O futuro pode ressignificar o passado, e é preciso conhecê-lo para romper com os ciclos de violência que se perpetuaram em nossa história. Foi neste sentido que Rogério Sottili, diretor executivo do Instituto Vladimir Herzog, apresentou durante a transmissão a missão institucional do IVH, com especial destaque à luta por Memória, Verdade e Justiça, mas também expondo os demais projetos das áreas de Educação em Direitos Humanos e também de Jornalismo e Liberdade de Expressão. Ele ressaltou que o lançamento do Acervo, no atual panorama político brasileiro, é uma grande conquista para a sociedade brasileira e uma importante sinalização do IVH, que pretende fazer deste Acervo um espaço digital de resistência às iniciativas que negam a história do Brasil. Sottili concluiu reafirmando o desejo da instituição na batalha contra a violência de Estado: “Queremos que esse acervo digital seja um ponto de resistência, de luta, contra todos os abusos cometidos pela Ditadura Militar do passado e que o Estado continua cometendo hoje”.

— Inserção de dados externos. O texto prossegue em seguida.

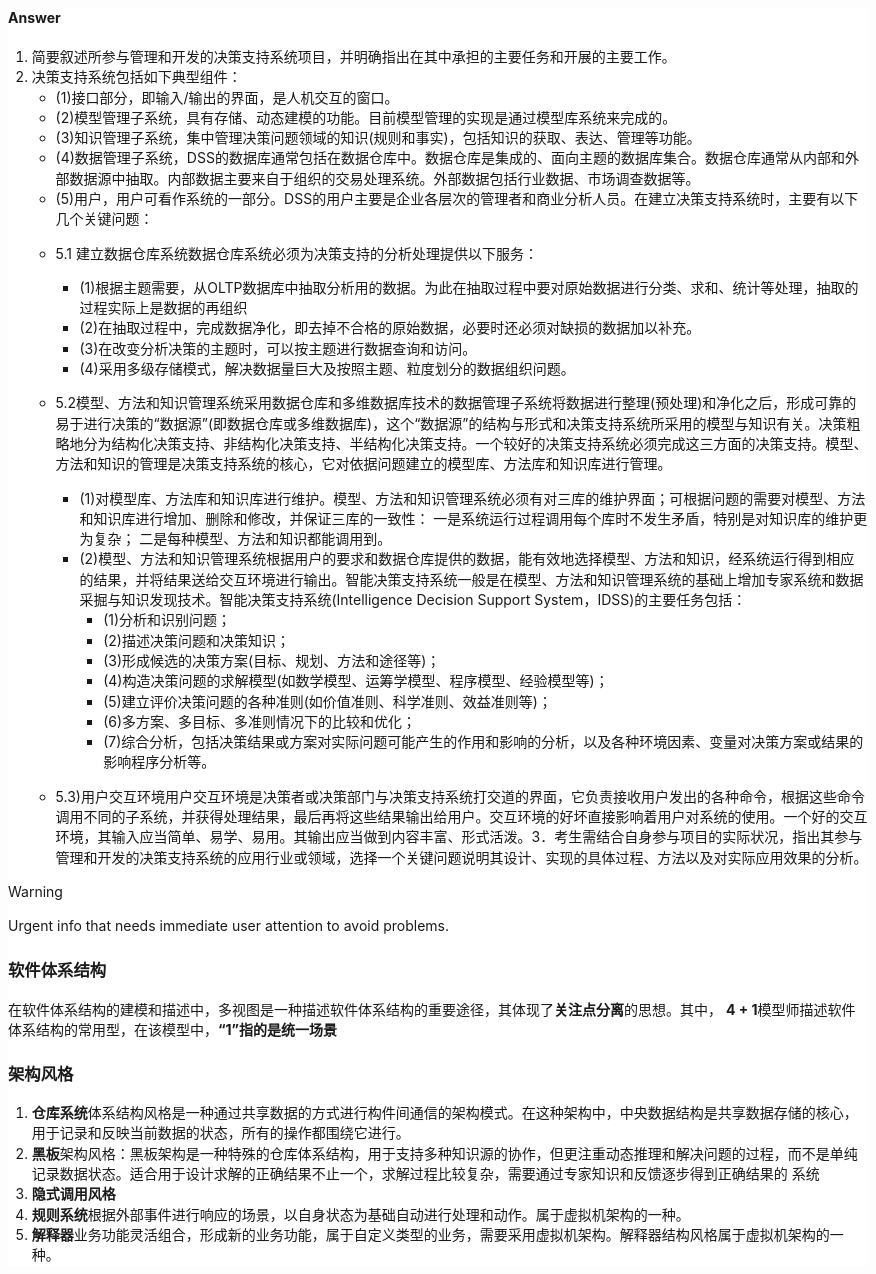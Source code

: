 #### Answer
1. 简要叙述所参与管理和开发的决策支持系统项目，并明确指出在其中承担的主要任务和开展的主要工作。
2. 决策支持系统包括如下典型组件：
   - (1)接口部分，即输入/输出的界面，是人机交互的窗口。
   - (2)模型管理子系统，具有存储、动态建模的功能。目前模型管理的实现是通过模型库系统来完成的。
   - (3)知识管理子系统，集中管理决策问题领域的知识(规则和事实)，包括知识的获取、表达、管理等功能。
   - (4)数据管理子系统，DSS的数据库通常包括在数据仓库中。数据仓库是集成的、面向主题的数据库集合。数据仓库通常从内部和外部数据源中抽取。内部数据主要来自于组织的交易处理系统。外部数据包括行业数据、市场调查数据等。
   - (5)用户，用户可看作系统的一部分。DSS的用户主要是企业各层次的管理者和商业分析人员。在建立决策支持系统时，主要有以下几个关键问题：
    * 5.1 建立数据仓库系统数据仓库系统必须为决策支持的分析处理提供以下服务：
        - (1)根据主题需要，从OLTP数据库中抽取分析用的数据。为此在抽取过程中要对原始数据进行分类、求和、统计等处理，抽取的过程实际上是数据的再组织
        - (2)在抽取过程中，完成数据净化，即去掉不合格的原始数据，必要时还必须对缺损的数据加以补充。
        - (3)在改变分析决策的主题时，可以按主题进行数据查询和访问。
        - (4)采用多级存储模式，解决数据量巨大及按照主题、粒度划分的数据组织问题。
    
    * 5.2模型、方法和知识管理系统采用数据仓库和多维数据库技术的数据管理子系统将数据进行整理(预处理)和净化之后，形成可靠的易于进行决策的“数据源”(即数据仓库或多维数据库)，这个“数据源”的结构与形式和决策支持系统所采用的模型与知识有关。决策粗略地分为结构化决策支持、非结构化决策支持、半结构化决策支持。一个较好的决策支持系统必须完成这三方面的决策支持。模型、方法和知识的管理是决策支持系统的核心，它对依据问题建立的模型库、方法库和知识库进行管理。

         - (1)对模型库、方法库和知识库进行维护。模型、方法和知识管理系统必须有对三库的维护界面；可根据问题的需要对模型、方法和知识库进行增加、删除和修改，并保证三库的一致性：
        一是系统运行过程调用每个库时不发生矛盾，特别是对知识库的维护更为复杂；
        二是每种模型、方法和知识都能调用到。
         - (2)模型、方法和知识管理系统根据用户的要求和数据仓库提供的数据，能有效地选择模型、方法和知识，经系统运行得到相应的结果，并将结果送给交互环境进行输出。智能决策支持系统一般是在模型、方法和知识管理系统的基础上增加专家系统和数据采掘与知识发现技术。智能决策支持系统(Intelligence Decision Support System，IDSS)的主要任务包括：
            - (1)分析和识别问题；
            - (2)描述决策问题和决策知识；
            - (3)形成候选的决策方案(目标、规划、方法和途径等)；
            - (4)构造决策问题的求解模型(如数学模型、运筹学模型、程序模型、经验模型等)；
            - (5)建立评价决策问题的各种准则(如价值准则、科学准则、效益准则等)；
            - (6)多方案、多目标、多准则情况下的比较和优化；
            - (7)综合分析，包括决策结果或方案对实际问题可能产生的作用和影响的分析，以及各种环境因素、变量对决策方案或结果的影响程序分析等。
    
     * 5.3)用户交互环境用户交互环境是决策者或决策部门与决策支持系统打交道的界面，它负责接收用户发出的各种命令，根据这些命令调用不同的子系统，并获得处理结果，最后再将这些结果输出给用户。交互环境的好坏直接影响着用户对系统的使用。一个好的交互环境，其输入应当简单、易学、易用。其输出应当做到内容丰富、形式活泼。3．考生需结合自身参与项目的实际状况，指出其参与管理和开发的决策支持系统的应用行业或领域，选择一个关键问题说明其设计、实现的具体过程、方法以及对实际应用效果的分析。 


> [!WARNING]
> Urgent info that needs immediate user attention to avoid problems.


### 软件体系结构
在软件体系结构的建模和描述中，多视图是一种描述软件体系结构的重要途径，其体现了**关注点分离**的思想。其中， **4 + 1**模型师描述软件体系结构的常用型，在该模型中，**“1”**指的是**统一场景**

### 架构风格
1. **仓库系统**体系结构风格是一种通过共享数据的方式进行构件间通信的架构模式。在这种架构中，中央数据结构是共享数据存储的核心，用于记录和反映当前数据的状态，所有的操作都围绕它进行。
2. **黑板**架构风格：黑板架构是一种特殊的仓库体系结构，用于支持多种知识源的协作，但更注重动态推理和解决问题的过程，而不是单纯记录数据状态。适合用于设计求解的正确结果不止一个，求解过程比较复杂，需要通过专家知识和反馈逐步得到正确结果的 系统
3. **隐式调用风格**
4. **规则系统**根据外部事件进行响应的场景，以自身状态为基础自动进行处理和动作。属于虚拟机架构的一种。
5. **解释器**业务功能灵活组合，形成新的业务功能，属于自定义类型的业务，需要采用虚拟机架构。解释器结构风格属于虚拟机架构的一种。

Em outro recorte, Ivo Herzog, presidente do Conselho do Instituto e filho de Vladimir Herzog, relembrou uma história pessoal em uma das falas mais inspiradoras acerca da importância do Acervo. “Já vi estudantes falando sobre a morte do meu pai, fazendo uma instalação na escola, ficarem emocionados e virem chorando dizer que a história do meu pai mostra como as coisas são possíveis, como a gente pode fazer uma diferença no mundo”. E completou: “Eu espero que agora a vida dele também inspire essas pessoas de que a gente não precisa morrer para mudar o mundo, que a gente, vivo, tem uma capacidade muito maior de tornar essa sociedade, esse mundo, melhor”.

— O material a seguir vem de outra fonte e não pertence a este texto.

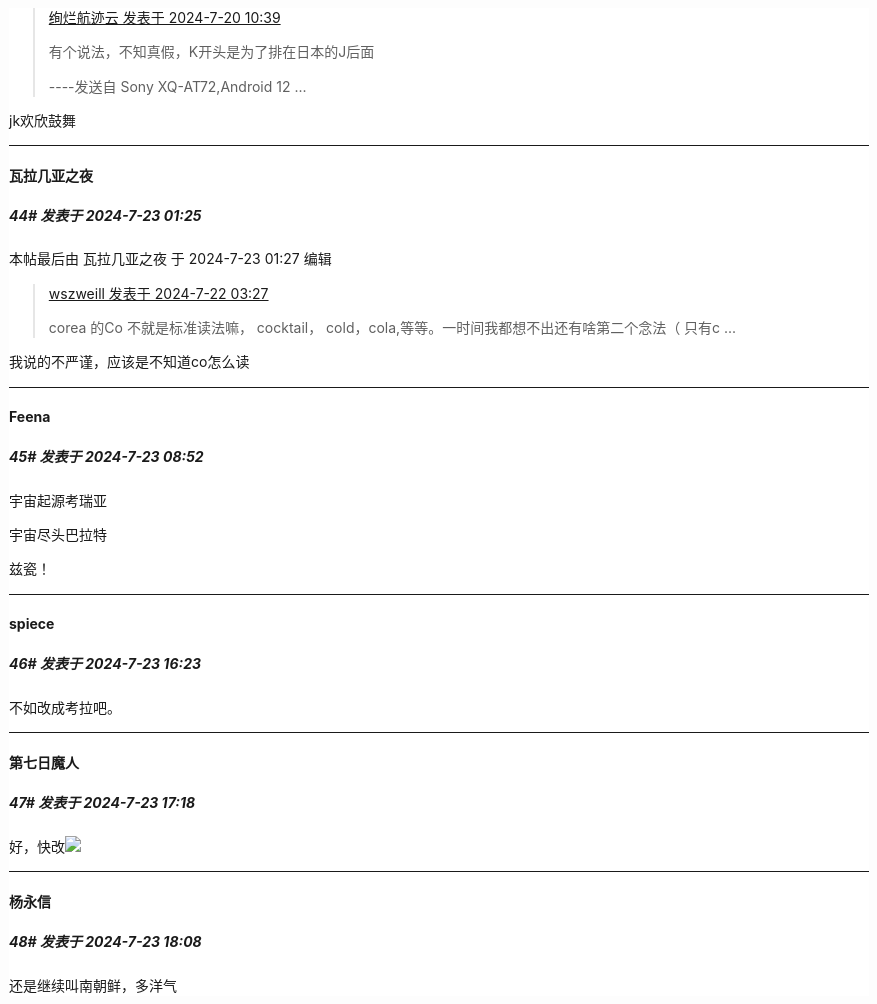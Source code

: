 <blockquote><a href="httphttps://bbs.saraba1st.com/2b/forum.php?mod=redirect&amp;goto=findpost&amp;pid=65642957&amp;ptid=2192114" target="_blank">绚烂航迹云 发表于 2024-7-20 10:39</a>

有个说法，不知真假，K开头是为了排在日本的J后面

----发送自 Sony XQ-AT72,Android 12 ...</blockquote>
jk欢欣鼓舞


*****

####  瓦拉几亚之夜  
##### 44#       发表于 2024-7-23 01:25

 本帖最后由 瓦拉几亚之夜 于 2024-7-23 01:27 编辑 
<blockquote><a href="httphttps://bbs.saraba1st.com/2b/forum.php?mod=redirect&amp;goto=findpost&amp;pid=65659774&amp;ptid=2192114" target="_blank">wszweill 发表于 2024-7-22 03:27</a>

corea 的Co 不就是标准读法嘛， cocktail， cold，cola,等等。一时间我都想不出还有啥第二个念法（ 只有c ...</blockquote>
我说的不严谨，应该是不知道co怎么读


*****

####  Feena  
##### 45#       发表于 2024-7-23 08:52

宇宙起源考瑞亚

宇宙尽头巴拉特

兹瓷！


*****

####  spiece  
##### 46#       发表于 2024-7-23 16:23

不如改成考拉吧。


*****

####  第七日魔人  
##### 47#       发表于 2024-7-23 17:18

好，快改<img src="https://static.saraba1st.com/image/smiley/face2017/056.gif" referrerpolicy="no-referrer">


*****

####  杨永信  
##### 48#       发表于 2024-7-23 18:08

还是继续叫南朝鲜，多洋气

O Acervo Vladimir Herzog, composto por reportagens, fotografias, correspondências e outros materiais, reunidos tanto pela família Herzog ao longo de quarenta anos quanto por outros mais de 20 acervos públicos e privados, é um projeto do IVH com apoio do Itaú Cultural e teve sua coordenação técnica elaborada por Luis Ludmer. O coordenador destacou na live algumas das peculiaridades da vida de Vlado que foram descobertas durante a pesquisa, como a sua participação intensa na juventude em grupos de teatro amador, assim como seu amor por animais e seu obsessivo rigor com os textos na função de editor. Ainda sobre a rica produção intelectual e profissional de Herzog, disse: “Eu só sinto o quanto ela dialoga com o país hoje”.

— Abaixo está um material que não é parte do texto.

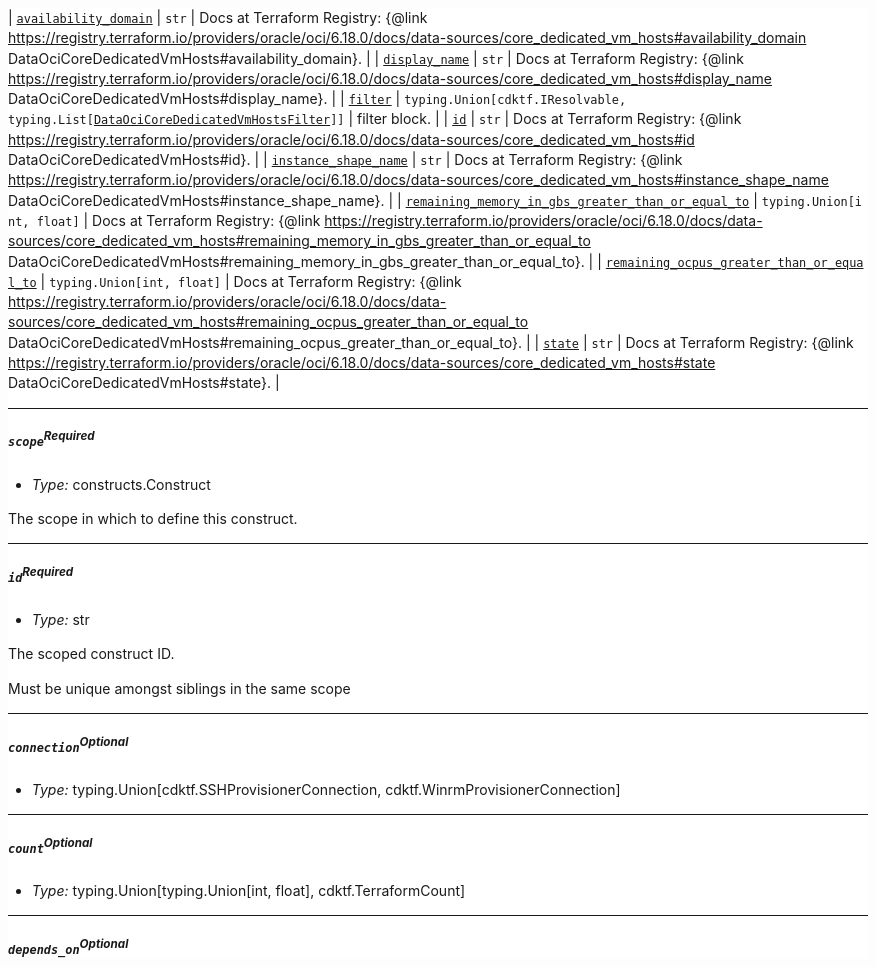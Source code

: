 | <code><a href="#rhizo-co-terraform-provider-oci.dataOciCoreDedicatedVmHosts.DataOciCoreDedicatedVmHosts.Initializer.parameter.availabilityDomain">availability_domain</a></code> | <code>str</code> | Docs at Terraform Registry: {@link https://registry.terraform.io/providers/oracle/oci/6.18.0/docs/data-sources/core_dedicated_vm_hosts#availability_domain DataOciCoreDedicatedVmHosts#availability_domain}. |
| <code><a href="#rhizo-co-terraform-provider-oci.dataOciCoreDedicatedVmHosts.DataOciCoreDedicatedVmHosts.Initializer.parameter.displayName">display_name</a></code> | <code>str</code> | Docs at Terraform Registry: {@link https://registry.terraform.io/providers/oracle/oci/6.18.0/docs/data-sources/core_dedicated_vm_hosts#display_name DataOciCoreDedicatedVmHosts#display_name}. |
| <code><a href="#rhizo-co-terraform-provider-oci.dataOciCoreDedicatedVmHosts.DataOciCoreDedicatedVmHosts.Initializer.parameter.filter">filter</a></code> | <code>typing.Union[cdktf.IResolvable, typing.List[<a href="#rhizo-co-terraform-provider-oci.dataOciCoreDedicatedVmHosts.DataOciCoreDedicatedVmHostsFilter">DataOciCoreDedicatedVmHostsFilter</a>]]</code> | filter block. |
| <code><a href="#rhizo-co-terraform-provider-oci.dataOciCoreDedicatedVmHosts.DataOciCoreDedicatedVmHosts.Initializer.parameter.id">id</a></code> | <code>str</code> | Docs at Terraform Registry: {@link https://registry.terraform.io/providers/oracle/oci/6.18.0/docs/data-sources/core_dedicated_vm_hosts#id DataOciCoreDedicatedVmHosts#id}. |
| <code><a href="#rhizo-co-terraform-provider-oci.dataOciCoreDedicatedVmHosts.DataOciCoreDedicatedVmHosts.Initializer.parameter.instanceShapeName">instance_shape_name</a></code> | <code>str</code> | Docs at Terraform Registry: {@link https://registry.terraform.io/providers/oracle/oci/6.18.0/docs/data-sources/core_dedicated_vm_hosts#instance_shape_name DataOciCoreDedicatedVmHosts#instance_shape_name}. |
| <code><a href="#rhizo-co-terraform-provider-oci.dataOciCoreDedicatedVmHosts.DataOciCoreDedicatedVmHosts.Initializer.parameter.remainingMemoryInGbsGreaterThanOrEqualTo">remaining_memory_in_gbs_greater_than_or_equal_to</a></code> | <code>typing.Union[int, float]</code> | Docs at Terraform Registry: {@link https://registry.terraform.io/providers/oracle/oci/6.18.0/docs/data-sources/core_dedicated_vm_hosts#remaining_memory_in_gbs_greater_than_or_equal_to DataOciCoreDedicatedVmHosts#remaining_memory_in_gbs_greater_than_or_equal_to}. |
| <code><a href="#rhizo-co-terraform-provider-oci.dataOciCoreDedicatedVmHosts.DataOciCoreDedicatedVmHosts.Initializer.parameter.remainingOcpusGreaterThanOrEqualTo">remaining_ocpus_greater_than_or_equal_to</a></code> | <code>typing.Union[int, float]</code> | Docs at Terraform Registry: {@link https://registry.terraform.io/providers/oracle/oci/6.18.0/docs/data-sources/core_dedicated_vm_hosts#remaining_ocpus_greater_than_or_equal_to DataOciCoreDedicatedVmHosts#remaining_ocpus_greater_than_or_equal_to}. |
| <code><a href="#rhizo-co-terraform-provider-oci.dataOciCoreDedicatedVmHosts.DataOciCoreDedicatedVmHosts.Initializer.parameter.state">state</a></code> | <code>str</code> | Docs at Terraform Registry: {@link https://registry.terraform.io/providers/oracle/oci/6.18.0/docs/data-sources/core_dedicated_vm_hosts#state DataOciCoreDedicatedVmHosts#state}. |

---

##### `scope`<sup>Required</sup> <a name="scope" id="rhizo-co-terraform-provider-oci.dataOciCoreDedicatedVmHosts.DataOciCoreDedicatedVmHosts.Initializer.parameter.scope"></a>

- *Type:* constructs.Construct

The scope in which to define this construct.

---

##### `id`<sup>Required</sup> <a name="id" id="rhizo-co-terraform-provider-oci.dataOciCoreDedicatedVmHosts.DataOciCoreDedicatedVmHosts.Initializer.parameter.id"></a>

- *Type:* str

The scoped construct ID.

Must be unique amongst siblings in the same scope

---

##### `connection`<sup>Optional</sup> <a name="connection" id="rhizo-co-terraform-provider-oci.dataOciCoreDedicatedVmHosts.DataOciCoreDedicatedVmHosts.Initializer.parameter.connection"></a>

- *Type:* typing.Union[cdktf.SSHProvisionerConnection, cdktf.WinrmProvisionerConnection]

---

##### `count`<sup>Optional</sup> <a name="count" id="rhizo-co-terraform-provider-oci.dataOciCoreDedicatedVmHosts.DataOciCoreDedicatedVmHosts.Initializer.parameter.count"></a>

- *Type:* typing.Union[typing.Union[int, float], cdktf.TerraformCount]

---

##### `depends_on`<sup>Optional</sup> <a name="depends_on" id="rhizo-co-terraform-provider-oci.dataOciCoreDedicatedVmHosts.DataOciCoreDedicatedVmHosts.Initializer.parameter.dependsOn"></a>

Além disso, Ludmer aproveitou a oportunidade para um chamamento público, convidando todos que possuem arquivos e materiais relacionados à vida e à obra de Vladimir Herzog que entrem em contato com o Acervo, que está pronto, mas precisa ser um conjunto de arquivos vivo e dinâmico. O coordenador técnico do Acervo ressaltou ainda a importância da parceria institucional com o Museu da Pessoa para a construção da coleção “Amigos do Vlado”, série de 12 vídeos exclusivos com depoimentos de amigos e familiares do jornalista que consta no acervo.
Com uma participação preciosa, a jornalista, escritora e professora de jornalismo Bianca Santana avaliou a atualidade das pautas e críticas de Herzog, que pautou temáticas como a Semana Afro-Brasileira de 1974, a privatização da educação e os usos do rádio e da televisão para processos educacionais, com as problemáticas de acesso que são intrínsecas à realidade social brasileira. Sobre isso, apontou que: “Fiquei pensando como uma boa reportagem permite, a partir de um dado, de um fato ou de um cenário específico, fazer reflexões que são universais, que são atemporais, e que servem para a gente pensar de fato presente e futuro”. Quando perguntada sobre a importância do material para o ensino e estudo do jornalismo, Bianca respondeu que o material é valiosíssimo, e que, além de permitir a compreensão do ofício, traz a dimensão do jornalismo como um trabalho coletivo.
Encaminhando para o encerramento, a mediadora da transmissão Marcela Lisboa, coordenadora do projeto Usina de Valores do IVH, relembrou a frase da cineasta Carmen Luz: “O futuro lançou sua flecha. O que dirão teus olhos?”, e questionou os participantes sobre o que dirão nossos olhos diante deste tempo. Bianca Santana ofereceu como resposta uma lembrança da figura do orixá Exu, “que com a flecha que atira hoje, mata o pássaro ontem”. “Esse acervo remete para mim essa noção de temporalidade, que se mistura e que não é linear. […] A obra do Vlado nos permite reconstituir quem nós somos”, concluiu a jornalista.
Vlado, presente!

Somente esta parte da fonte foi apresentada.